── Extracted data

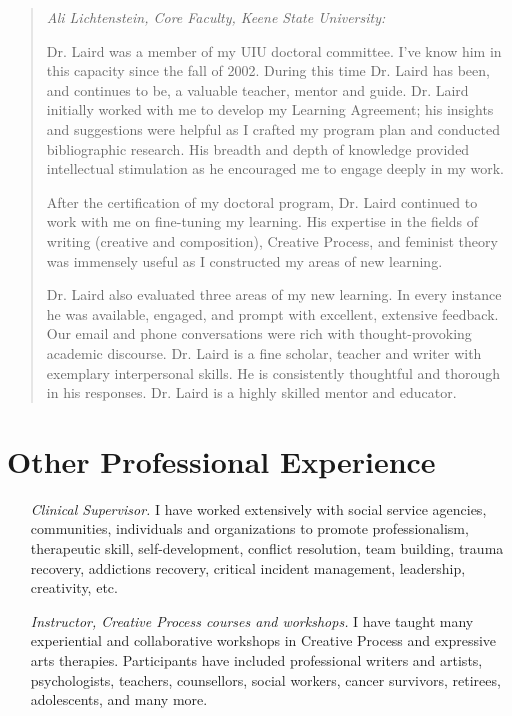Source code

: \documentclass[10pt,DIV09,letterpaper,oneside,headsepline]{scrreprt}
\begin{document}
\begin{quotation}
\textit{Ali Lichtenstein, Core Faculty, Keene State University:\\}

Dr. Laird was a member of my UIU doctoral committee. I've know him in this capacity since the fall of 2002. During this time Dr. Laird has been, and continues to be, a valuable teacher, mentor and guide. Dr. Laird initially worked with me to develop my Learning Agreement; his insights and suggestions were helpful as I crafted my program plan and conducted bibliographic research. His breadth and depth of knowledge provided intellectual stimulation as he encouraged me to engage deeply in my work.

After the certification of my doctoral program, Dr. Laird continued to work with me on fine-tuning my learning. His expertise in the fields of writing (creative and composition), Creative Process, and feminist theory was immensely useful as I constructed my areas of new learning.

Dr. Laird also evaluated three areas of my new learning. In every instance he was available, engaged, and prompt with excellent, extensive feedback. Our email and phone conversations were rich with thought-provoking academic discourse. Dr. Laird is a fine scholar, teacher and writer with exemplary interpersonal skills. He is consistently thoughtful and thorough in his responses. Dr. Laird is a highly skilled mentor and educator.

\end{quotation}


\chapter{Other Professional Experience}

\begin{itemize} \item [\textit{Clinical Supervisor.}] I have worked extensively with social service agencies, communities, individuals and organizations to promote professionalism, therapeutic skill, self-development, conflict resolution, team building, trauma recovery, addictions recovery, critical incident management, leadership, creativity, etc. \end{itemize}

\begin{itemize} \item [\textit{Instructor, Creative Process courses and workshops.}] I have taught many experiential and collaborative workshops in Creative Process and expressive arts therapies. Participants have included professional writers and artists, psychologists, teachers, counsellors, social workers, cancer survivors, retirees, adolescents, and many more. \end{itemize}
\end{document}
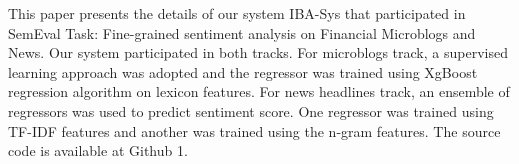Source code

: This paper presents the details of our system IBA-Sys that participated in SemEval Task: Fine-grained sentiment analysis on Financial Microblogs and News. Our system participated in both tracks. For microblogs track, a supervised learning approach was adopted and the regressor was trained using XgBoost regression algorithm on lexicon features. For news headlines track, an ensemble of regressors was used to predict sentiment score. One regressor was trained using TF-IDF features and another was trained using the n-gram features. The source code is available at Github 1.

────

Using the records above, select and copy every line that has the word "Creative".

After the certification of my doctoral program, Dr. Laird continued to work with me on fine-tuning my learning. His expertise in the fields of writing (creative and composition), Creative Process, and feminist theory was immensely useful as I constructed my areas of new learning.
\begin{itemize} \item [\textit{Instructor, Creative Process courses and workshops.}] I have taught many experiential and collaborative workshops in Creative Process and expressive arts therapies. Participants have included professional writers and artists, psychologists, teachers, counsellors, social workers, cancer survivors, retirees, adolescents, and many more. \end{itemize}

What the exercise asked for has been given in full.